Berkembangnya bangunan mixed-use pada jalan ini merupakan salah satu gejala dari katalisasi urban. Katalisasi urban sendiri adalah perkembangan yang dihasilkan dari sebuah pengembangan kota, seringkali, perkembangan yang terjadi tidak terduga ke arah mana dan berdampak apa. Hal ini adalah sebuah fenomena yang dapat kita jadikan dasar pemahaman terhadap gejala-gejala yang dapat kita lihat pada Jalan Cihampelas, bermula pada tahun 1987 dengan munculnya toko IBC di Jalan Cihampelas no 114. Sesuai dengan teori tentang “Urban Catalyst” yang terdapat pada buku American Urban Architecture yang ditulis oleh Wayne Attoe, dengan mulai munculnya aktifitas komersial ini, kawasan permukiman Cihampelas perlahan berubah fungsi menjadi kawasan perdagangan dan wisata. Investor-investor pun melihat kesempatan strategis untuk menanamkan dananya pada jalan ini. Proyek dengan investasi cukup besar awalnya adalah Premier Plaza. Hal ini merupakan indikasi dari pembangunan urban yang memang berorientasi pada peningkatan nilai dan finansial.

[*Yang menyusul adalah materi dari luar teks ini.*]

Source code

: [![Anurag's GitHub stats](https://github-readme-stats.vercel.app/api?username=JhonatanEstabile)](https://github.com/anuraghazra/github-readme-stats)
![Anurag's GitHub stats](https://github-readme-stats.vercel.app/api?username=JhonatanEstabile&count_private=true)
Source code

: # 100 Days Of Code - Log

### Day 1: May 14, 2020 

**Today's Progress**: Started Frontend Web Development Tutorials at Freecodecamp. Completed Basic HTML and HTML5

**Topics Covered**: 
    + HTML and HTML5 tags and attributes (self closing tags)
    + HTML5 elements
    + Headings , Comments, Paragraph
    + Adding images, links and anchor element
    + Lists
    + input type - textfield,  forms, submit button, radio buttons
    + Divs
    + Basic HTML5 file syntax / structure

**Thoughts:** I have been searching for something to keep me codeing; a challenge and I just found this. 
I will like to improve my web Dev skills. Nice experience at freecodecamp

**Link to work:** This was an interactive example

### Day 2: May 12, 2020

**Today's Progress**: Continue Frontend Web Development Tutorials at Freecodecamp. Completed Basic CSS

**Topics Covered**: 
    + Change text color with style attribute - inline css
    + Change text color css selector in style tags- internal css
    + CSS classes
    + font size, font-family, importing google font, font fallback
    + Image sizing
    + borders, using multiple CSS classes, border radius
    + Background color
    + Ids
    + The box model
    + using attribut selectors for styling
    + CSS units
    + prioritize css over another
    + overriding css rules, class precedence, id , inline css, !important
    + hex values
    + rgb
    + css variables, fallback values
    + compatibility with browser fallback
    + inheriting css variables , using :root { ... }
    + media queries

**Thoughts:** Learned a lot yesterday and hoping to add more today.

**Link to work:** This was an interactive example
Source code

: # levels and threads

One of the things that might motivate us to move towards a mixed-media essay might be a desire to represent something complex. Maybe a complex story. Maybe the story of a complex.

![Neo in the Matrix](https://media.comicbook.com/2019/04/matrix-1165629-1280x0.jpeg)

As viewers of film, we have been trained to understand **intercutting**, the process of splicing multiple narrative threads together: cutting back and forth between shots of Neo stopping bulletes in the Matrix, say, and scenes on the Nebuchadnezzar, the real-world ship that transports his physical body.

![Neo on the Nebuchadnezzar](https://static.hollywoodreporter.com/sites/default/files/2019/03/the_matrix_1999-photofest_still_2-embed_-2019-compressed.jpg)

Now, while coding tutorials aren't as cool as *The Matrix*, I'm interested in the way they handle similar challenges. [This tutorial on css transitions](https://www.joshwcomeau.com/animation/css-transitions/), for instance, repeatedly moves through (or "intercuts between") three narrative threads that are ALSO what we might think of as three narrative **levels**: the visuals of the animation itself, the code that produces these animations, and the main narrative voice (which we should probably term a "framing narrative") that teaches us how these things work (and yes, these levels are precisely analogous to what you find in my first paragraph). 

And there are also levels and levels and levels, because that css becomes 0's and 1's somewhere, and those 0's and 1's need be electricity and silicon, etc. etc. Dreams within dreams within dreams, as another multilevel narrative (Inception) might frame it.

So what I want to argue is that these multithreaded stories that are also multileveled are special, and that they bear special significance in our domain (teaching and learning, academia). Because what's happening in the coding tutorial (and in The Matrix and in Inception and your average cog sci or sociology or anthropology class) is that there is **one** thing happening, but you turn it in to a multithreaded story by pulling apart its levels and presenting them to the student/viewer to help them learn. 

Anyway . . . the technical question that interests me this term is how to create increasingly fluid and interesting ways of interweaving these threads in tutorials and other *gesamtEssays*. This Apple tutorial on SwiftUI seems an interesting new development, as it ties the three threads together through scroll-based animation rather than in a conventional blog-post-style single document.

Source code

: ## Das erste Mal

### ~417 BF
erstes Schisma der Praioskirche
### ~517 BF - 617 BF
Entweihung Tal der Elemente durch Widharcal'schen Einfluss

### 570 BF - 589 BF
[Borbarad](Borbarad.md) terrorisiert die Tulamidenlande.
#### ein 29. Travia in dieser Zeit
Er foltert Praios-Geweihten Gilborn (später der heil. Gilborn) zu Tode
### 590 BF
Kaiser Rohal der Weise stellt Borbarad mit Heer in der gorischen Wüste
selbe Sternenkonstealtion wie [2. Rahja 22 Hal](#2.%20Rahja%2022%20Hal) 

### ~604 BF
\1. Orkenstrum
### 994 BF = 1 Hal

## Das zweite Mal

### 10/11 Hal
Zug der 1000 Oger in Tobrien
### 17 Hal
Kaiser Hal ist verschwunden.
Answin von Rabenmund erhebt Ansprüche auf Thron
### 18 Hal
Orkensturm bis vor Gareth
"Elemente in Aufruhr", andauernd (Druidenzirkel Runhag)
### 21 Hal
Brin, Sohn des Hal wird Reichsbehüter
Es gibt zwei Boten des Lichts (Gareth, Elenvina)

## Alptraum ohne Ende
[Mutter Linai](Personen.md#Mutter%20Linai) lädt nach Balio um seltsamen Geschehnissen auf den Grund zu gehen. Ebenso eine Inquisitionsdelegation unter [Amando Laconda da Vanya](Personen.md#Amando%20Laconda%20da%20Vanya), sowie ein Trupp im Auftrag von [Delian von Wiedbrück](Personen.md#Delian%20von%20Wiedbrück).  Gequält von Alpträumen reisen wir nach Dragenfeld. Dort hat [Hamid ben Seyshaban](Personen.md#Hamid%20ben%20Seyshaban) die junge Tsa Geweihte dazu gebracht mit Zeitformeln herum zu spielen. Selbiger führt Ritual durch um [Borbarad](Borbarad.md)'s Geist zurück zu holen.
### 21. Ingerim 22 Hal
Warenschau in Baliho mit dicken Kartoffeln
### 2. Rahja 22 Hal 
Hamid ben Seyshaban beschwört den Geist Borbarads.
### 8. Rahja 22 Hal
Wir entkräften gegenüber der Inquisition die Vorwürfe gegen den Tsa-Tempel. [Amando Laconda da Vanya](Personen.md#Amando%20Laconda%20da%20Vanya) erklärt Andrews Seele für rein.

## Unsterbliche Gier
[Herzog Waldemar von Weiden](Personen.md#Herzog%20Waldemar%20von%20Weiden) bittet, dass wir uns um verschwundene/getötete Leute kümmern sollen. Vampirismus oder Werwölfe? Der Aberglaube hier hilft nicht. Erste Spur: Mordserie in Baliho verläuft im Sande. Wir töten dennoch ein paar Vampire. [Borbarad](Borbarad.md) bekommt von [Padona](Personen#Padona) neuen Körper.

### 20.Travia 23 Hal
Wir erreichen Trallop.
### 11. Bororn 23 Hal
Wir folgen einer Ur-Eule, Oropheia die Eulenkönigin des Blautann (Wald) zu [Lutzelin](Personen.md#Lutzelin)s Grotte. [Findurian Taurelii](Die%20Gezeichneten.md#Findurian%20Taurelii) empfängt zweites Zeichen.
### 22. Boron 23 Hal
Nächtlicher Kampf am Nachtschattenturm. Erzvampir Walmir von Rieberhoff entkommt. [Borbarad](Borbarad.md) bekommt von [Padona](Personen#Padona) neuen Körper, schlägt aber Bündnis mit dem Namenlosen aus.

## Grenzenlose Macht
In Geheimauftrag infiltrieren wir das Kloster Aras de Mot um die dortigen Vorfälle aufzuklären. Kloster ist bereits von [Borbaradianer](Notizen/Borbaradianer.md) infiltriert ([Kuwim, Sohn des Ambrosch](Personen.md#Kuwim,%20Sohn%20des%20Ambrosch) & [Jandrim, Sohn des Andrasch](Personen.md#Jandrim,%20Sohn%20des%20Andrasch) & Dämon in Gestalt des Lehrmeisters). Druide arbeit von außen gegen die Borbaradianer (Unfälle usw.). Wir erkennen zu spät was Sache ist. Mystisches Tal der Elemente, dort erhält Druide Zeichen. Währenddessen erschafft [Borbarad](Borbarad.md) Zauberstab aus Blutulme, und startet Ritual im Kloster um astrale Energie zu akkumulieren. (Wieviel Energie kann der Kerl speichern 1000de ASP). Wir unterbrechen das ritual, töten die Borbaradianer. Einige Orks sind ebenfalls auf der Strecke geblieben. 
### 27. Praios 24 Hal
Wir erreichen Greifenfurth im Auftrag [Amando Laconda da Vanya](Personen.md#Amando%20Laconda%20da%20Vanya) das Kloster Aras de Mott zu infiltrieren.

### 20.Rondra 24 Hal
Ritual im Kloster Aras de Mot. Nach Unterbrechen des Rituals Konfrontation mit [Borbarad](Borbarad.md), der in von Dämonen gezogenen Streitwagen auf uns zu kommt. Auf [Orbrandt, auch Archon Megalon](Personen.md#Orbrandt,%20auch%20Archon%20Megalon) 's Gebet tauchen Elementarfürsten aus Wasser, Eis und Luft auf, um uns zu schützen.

Katalisasi urban sendiri pada dasarnya bukanlah suatu hal yang buruk. Sebuah proses katalisasi haruslah dapat memperkuat elemen yang telah ada atau malah mentransformasi elemen ke arah yang lebih baik. Dalam kasus Jalan Cihampelas, terjadi proses perubahan wajah atau fasade bangunan yang sangat ramai dan akhirnya memberi warna yang cerah pada kota Bandung. Lalu, karakteristik katalisasi urban yang lain juga haruslah memiliki reaksi yang tidak merusak konteksnya. Awalnya, sepanjang ruas Jalan Cihampelas yang komersial tidaklah mengubah perumahan di belakangnya yang merupakan konteks awal pada kawasan ini. Tetap ada gang-gang kecil menuju perumahan-perumahan yang padat dan hidup. Perumahan tersebut juga tidak terganggu oleh proses perdagangan yang malah semakin memberi kesempatan-kesempatan pada lingkungannya.
Namun perjalanan panjang jalan ini telah menuju pada katalisasi yang berikutnya. Sekarang ini katalisasi telah ditambah oleh unsur lifestyle hingga melahirkan Ciwalk dan proyek Cx. Dengan desain baru yang modern dan dinamis, Cx memang mencari jati dirinya yang baru. Tipologi bangunan mixed-use yang diambil oleh Cx juga merupakan usaha yang dilakukan untuk menangkap sekian banyak wisatawan yang dapat dijerat dengan usaha perhotelan. Usaha untuk menjadi berbeda dan unik ini adalah usaha untuk bertahan di dunia kreatif nan kapitalis di Bandung.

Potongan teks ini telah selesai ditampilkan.